Reader’s Commentary “I’m the person who wrote about the "uncomfortable co-worker" in your October 4 column.
“I try to be objective and welcome constructive criticism.
“However, I think that you’re off the mark this time.
“While it’s true that my co-worker didn’t choose to be obese, he chose to not own a car, which saves him thousands of dollars and it's great for the environment - good for him.
“I, on the other hand, pay thousands for the convenience of my car for my own use. The last time I gave him a lift, he swung the door wide open and scraped its corner on the curb!
“You’re suggesting that because he has a disability, I should automatically share my car with him.
“I don't mind if it’s one-off, but it’s becoming a regular habit. He never offers to buy me coffee for the favour; so disability or not, he’s taking advantage! Why doesn't he just pay another $5 to catch a taxi?
“It’s my choice whether I want to offer anyone that convenience without anything in exchange.
“If I were to tell him outright why I don't like doing it, then you can accuse me of being insensitive.
“Occasionally I have to sit beside him at work, but I don't say anything about it.
“I don't think air-fresheners work. It's just masking one odour with another, saturating the air with even more particles.”
Ellie – Thanks for your direct response. It helps me and my readers know more about you and what’s happened since you initially agreed and continued to drive this man two-to-three times weekly en route to your gym.
You obviously meant well and I should’ve said that in my initial response, since you’d mentioned his difficulty walking due to obesity, and that you get along fine with him at work.
The question you asked then was whether you’d come across as rude, selfish, or insensitive if you started to decline the lift.
I believed then that you’d be judged harshly by this man (and perhaps other co-workers such as his roommate who drives him to work).
But in this second letter, you’ve noted that he’s taken your ride for granted and also caused some damage to your car.
So I’m now in agreement that it’s time to end the arrangement, which has become so annoying.
Unfortunately, I still believe he’ll think unkindly of this decision, but that’s a risk you unwittingly took by letting it become a pattern.
You said previously that you’re not good at lying. Perhaps if you miss swimming a couple of times, or work through lunch and leave early to swim, you can honestly say you’re not always driving his way.
You obviously worried about how to stop driving him because you wanted to be kind, so that’s a gentle way.
FEEDBACK This to the above’s first letter of Oct. 4:
Reader – “Your response to "Uncomfortable Co-worker" was perhaps a bit harsh. The issue for this person is not the detour, but the man's unpleasant odour.
“I’m very sensitive to odours. To have someone with body odour in the close proximity of a car would literally make me gag and even vomit.
“It’s unlikely this person is the only one that notices the odour. Perhaps, like the writer, other co-workers may be unsure what to say.

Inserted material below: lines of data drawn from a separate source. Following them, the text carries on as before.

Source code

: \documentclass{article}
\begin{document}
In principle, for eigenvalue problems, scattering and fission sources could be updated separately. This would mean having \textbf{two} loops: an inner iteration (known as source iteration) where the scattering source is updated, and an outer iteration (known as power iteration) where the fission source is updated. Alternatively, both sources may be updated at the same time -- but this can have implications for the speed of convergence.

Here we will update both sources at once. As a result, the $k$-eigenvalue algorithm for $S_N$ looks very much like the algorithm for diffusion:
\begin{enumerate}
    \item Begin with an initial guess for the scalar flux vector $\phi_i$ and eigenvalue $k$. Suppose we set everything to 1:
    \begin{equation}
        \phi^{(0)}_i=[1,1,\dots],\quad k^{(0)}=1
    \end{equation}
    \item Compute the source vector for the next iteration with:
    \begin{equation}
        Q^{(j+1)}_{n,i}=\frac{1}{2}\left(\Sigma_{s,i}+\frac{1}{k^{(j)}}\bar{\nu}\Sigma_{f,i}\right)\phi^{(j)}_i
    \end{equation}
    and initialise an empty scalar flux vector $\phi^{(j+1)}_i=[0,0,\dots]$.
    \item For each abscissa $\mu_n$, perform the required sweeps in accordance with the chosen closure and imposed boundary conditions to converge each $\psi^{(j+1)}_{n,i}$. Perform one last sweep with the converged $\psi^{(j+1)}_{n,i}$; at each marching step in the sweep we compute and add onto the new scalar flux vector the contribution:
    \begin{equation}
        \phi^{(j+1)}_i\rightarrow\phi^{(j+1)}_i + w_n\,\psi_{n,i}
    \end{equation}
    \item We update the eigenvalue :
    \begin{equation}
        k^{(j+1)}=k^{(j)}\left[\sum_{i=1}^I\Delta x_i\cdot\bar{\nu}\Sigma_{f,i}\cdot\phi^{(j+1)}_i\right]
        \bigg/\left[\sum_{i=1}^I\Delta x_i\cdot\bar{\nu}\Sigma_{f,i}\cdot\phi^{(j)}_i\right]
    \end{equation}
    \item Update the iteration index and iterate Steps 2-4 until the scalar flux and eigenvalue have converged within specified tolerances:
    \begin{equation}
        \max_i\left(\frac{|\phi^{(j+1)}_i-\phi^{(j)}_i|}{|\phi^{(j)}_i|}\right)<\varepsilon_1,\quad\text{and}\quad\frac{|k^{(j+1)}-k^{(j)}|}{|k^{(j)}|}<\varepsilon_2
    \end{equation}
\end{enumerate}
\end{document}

“You could have a word with a supervisor, or office manager, who might have a chat with the person. Human Resources staff would also be able to provide assistance in speaking to the person.

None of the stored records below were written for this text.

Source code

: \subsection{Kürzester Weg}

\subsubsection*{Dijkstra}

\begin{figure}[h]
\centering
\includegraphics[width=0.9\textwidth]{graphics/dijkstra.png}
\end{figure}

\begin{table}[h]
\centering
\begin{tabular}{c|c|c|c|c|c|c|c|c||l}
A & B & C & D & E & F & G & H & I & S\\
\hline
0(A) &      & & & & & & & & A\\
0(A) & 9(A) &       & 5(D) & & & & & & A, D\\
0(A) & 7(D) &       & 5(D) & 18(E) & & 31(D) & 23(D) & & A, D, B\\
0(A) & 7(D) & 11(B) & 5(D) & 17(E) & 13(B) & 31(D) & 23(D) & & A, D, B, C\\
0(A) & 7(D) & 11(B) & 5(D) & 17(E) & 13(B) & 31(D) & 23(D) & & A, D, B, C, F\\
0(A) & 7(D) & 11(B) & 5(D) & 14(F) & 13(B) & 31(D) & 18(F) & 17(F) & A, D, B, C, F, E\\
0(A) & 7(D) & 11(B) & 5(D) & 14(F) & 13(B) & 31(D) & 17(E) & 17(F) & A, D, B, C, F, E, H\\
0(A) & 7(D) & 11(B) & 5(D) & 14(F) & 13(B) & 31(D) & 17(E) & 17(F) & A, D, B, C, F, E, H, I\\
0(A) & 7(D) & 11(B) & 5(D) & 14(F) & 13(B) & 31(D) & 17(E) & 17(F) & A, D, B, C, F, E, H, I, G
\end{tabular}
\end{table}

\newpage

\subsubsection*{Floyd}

I’ve been dating this guy for two months. He has children with a lady who’s not completely over him.
Their weekly family time together concerns me (he doesn’t see his children every day as he’d wish).
He takes them and their mom out.
Should I be bothered so much by this? Do I say, I'm just not comfortable with you and your children's mother going out together?!
It’s too early for you to ask for changes in how he sees his kids, and whether he includes their mom.
Any decent, responsible father would tell you that.
Also, the circumstances matter – e.g. if the children are very young and he wants her help on outings, or the couple haven’t been apart for long and the kids are adjusting better this way.
Your relationship’s apart from his role as a father, but may change over time if you don’t push him.
Tip of the day:
When a “favour” becomes an uncomfortable habit, speak up early and gently.